Records provided START

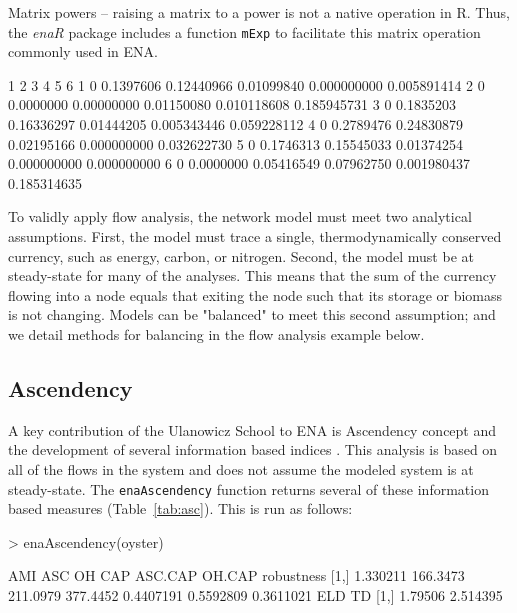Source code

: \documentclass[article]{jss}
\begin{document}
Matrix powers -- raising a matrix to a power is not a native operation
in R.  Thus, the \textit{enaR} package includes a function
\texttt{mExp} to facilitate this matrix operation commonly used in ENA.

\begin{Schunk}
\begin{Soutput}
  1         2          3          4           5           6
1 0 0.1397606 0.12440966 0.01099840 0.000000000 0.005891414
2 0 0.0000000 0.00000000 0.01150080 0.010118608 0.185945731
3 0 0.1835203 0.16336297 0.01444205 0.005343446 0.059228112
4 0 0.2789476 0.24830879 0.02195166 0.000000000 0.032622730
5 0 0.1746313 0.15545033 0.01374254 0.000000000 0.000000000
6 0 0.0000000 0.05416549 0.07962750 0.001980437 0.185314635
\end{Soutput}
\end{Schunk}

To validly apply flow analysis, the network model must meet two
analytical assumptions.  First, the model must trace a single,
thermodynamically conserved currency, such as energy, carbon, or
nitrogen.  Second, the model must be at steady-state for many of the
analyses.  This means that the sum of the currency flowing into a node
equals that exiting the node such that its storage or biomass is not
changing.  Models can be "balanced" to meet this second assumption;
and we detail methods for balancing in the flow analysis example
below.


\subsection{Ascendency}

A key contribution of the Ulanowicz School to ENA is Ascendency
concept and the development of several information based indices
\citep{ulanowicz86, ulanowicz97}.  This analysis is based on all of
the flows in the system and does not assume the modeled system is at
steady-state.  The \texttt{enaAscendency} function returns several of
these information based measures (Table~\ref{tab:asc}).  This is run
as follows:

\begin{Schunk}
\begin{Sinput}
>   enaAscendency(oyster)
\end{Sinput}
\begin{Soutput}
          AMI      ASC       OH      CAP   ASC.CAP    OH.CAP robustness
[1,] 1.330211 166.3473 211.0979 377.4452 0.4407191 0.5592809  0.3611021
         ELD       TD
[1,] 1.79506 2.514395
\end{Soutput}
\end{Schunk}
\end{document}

Records provided END

● **Problem to solve**:
What you give back should be the lines from the one with "these information based" to the end of the data, copied exactly, both ends included.

● **Exercise result**:
these information based measures (Table~\ref{tab:asc}).  This is run
as follows:

\begin{Schunk}
\begin{Sinput}
>   enaAscendency(oyster)
\end{Sinput}
\begin{Soutput}
          AMI      ASC       OH      CAP   ASC.CAP    OH.CAP robustness
[1,] 1.330211 166.3473 211.0979 377.4452 0.4407191 0.5592809  0.3611021
         ELD       TD
[1,] 1.79506 2.514395
\end{Soutput}
\end{Schunk}
\end{document}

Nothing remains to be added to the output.